=== Begin Enclosure ===

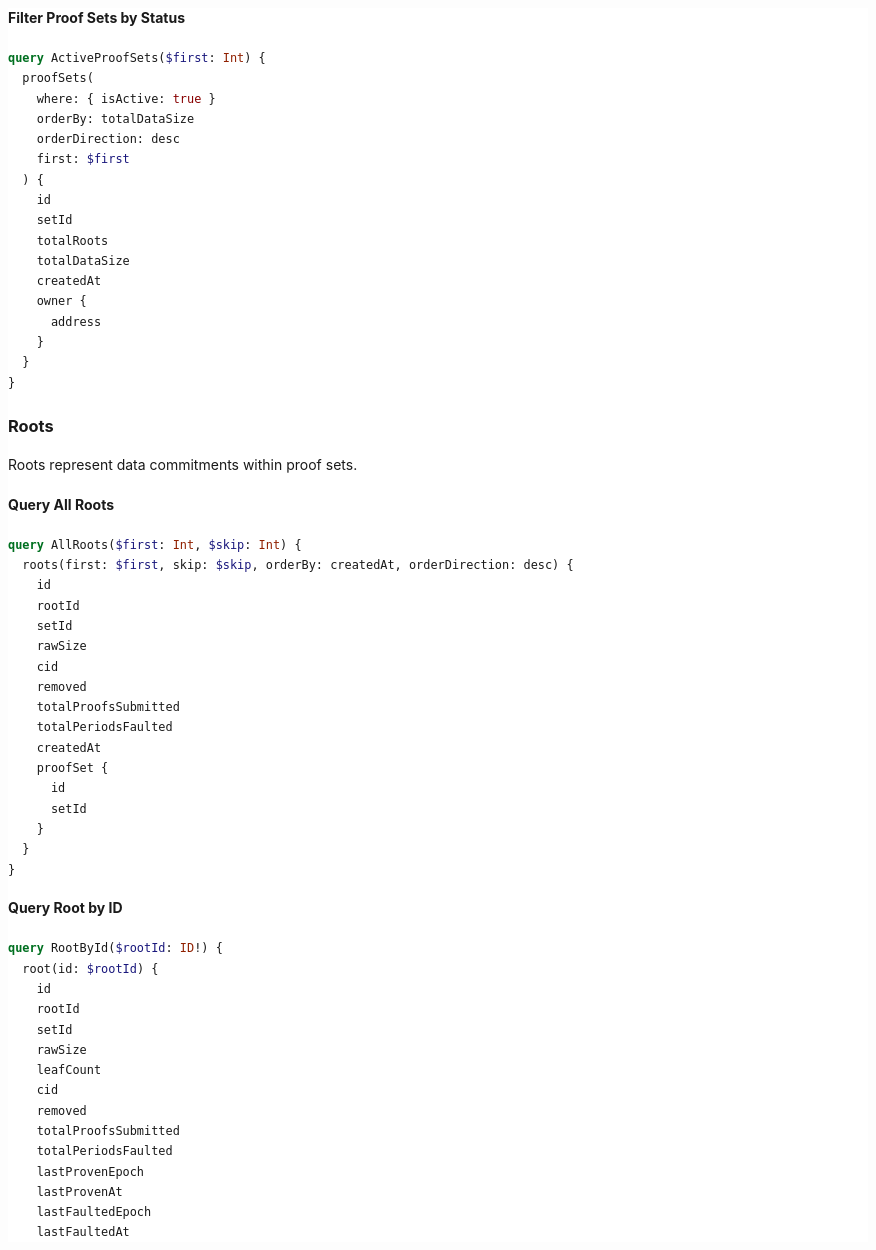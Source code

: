 #### Filter Proof Sets by Status

```graphql
query ActiveProofSets($first: Int) {
  proofSets(
    where: { isActive: true }
    orderBy: totalDataSize
    orderDirection: desc
    first: $first
  ) {
    id
    setId
    totalRoots
    totalDataSize
    createdAt
    owner {
      address
    }
  }
}
```

### Roots

Roots represent data commitments within proof sets.

#### Query All Roots

```graphql
query AllRoots($first: Int, $skip: Int) {
  roots(first: $first, skip: $skip, orderBy: createdAt, orderDirection: desc) {
    id
    rootId
    setId
    rawSize
    cid
    removed
    totalProofsSubmitted
    totalPeriodsFaulted
    createdAt
    proofSet {
      id
      setId
    }
  }
}
```

#### Query Root by ID

```graphql
query RootById($rootId: ID!) {
  root(id: $rootId) {
    id
    rootId
    setId
    rawSize
    leafCount
    cid
    removed
    totalProofsSubmitted
    totalPeriodsFaulted
    lastProvenEpoch
    lastProvenAt
    lastFaultedEpoch
    lastFaultedAt
```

=== End Enclosure ===

* **EXERCISE DESCRIPTION**
The entries above need to be transcribed word for word, and the pictures stay out.

* **OUTPUT OF THE EXERCISE**
Source code

: #### Filter Proof Sets by Status

```graphql
query ActiveProofSets($first: Int) {
  proofSets(
    where: { isActive: true }
    orderBy: totalDataSize
    orderDirection: desc
    first: $first
  ) {
    id
    setId
    totalRoots
    totalDataSize
    createdAt
    owner {
      address
    }
  }
}
```

### Roots

Roots represent data commitments within proof sets.

#### Query All Roots

```graphql
query AllRoots($first: Int, $skip: Int) {
  roots(first: $first, skip: $skip, orderBy: createdAt, orderDirection: desc) {
    id
    rootId
    setId
    rawSize
    cid
    removed
    totalProofsSubmitted
    totalPeriodsFaulted
    createdAt
    proofSet {
      id
      setId
    }
  }
}
```

#### Query Root by ID

```graphql
query RootById($rootId: ID!) {
  root(id: $rootId) {
    id
    rootId
    setId
    rawSize
    leafCount
    cid
    removed
    totalProofsSubmitted
    totalPeriodsFaulted
    lastProvenEpoch
    lastProvenAt
    lastFaultedEpoch
    lastFaultedAt
```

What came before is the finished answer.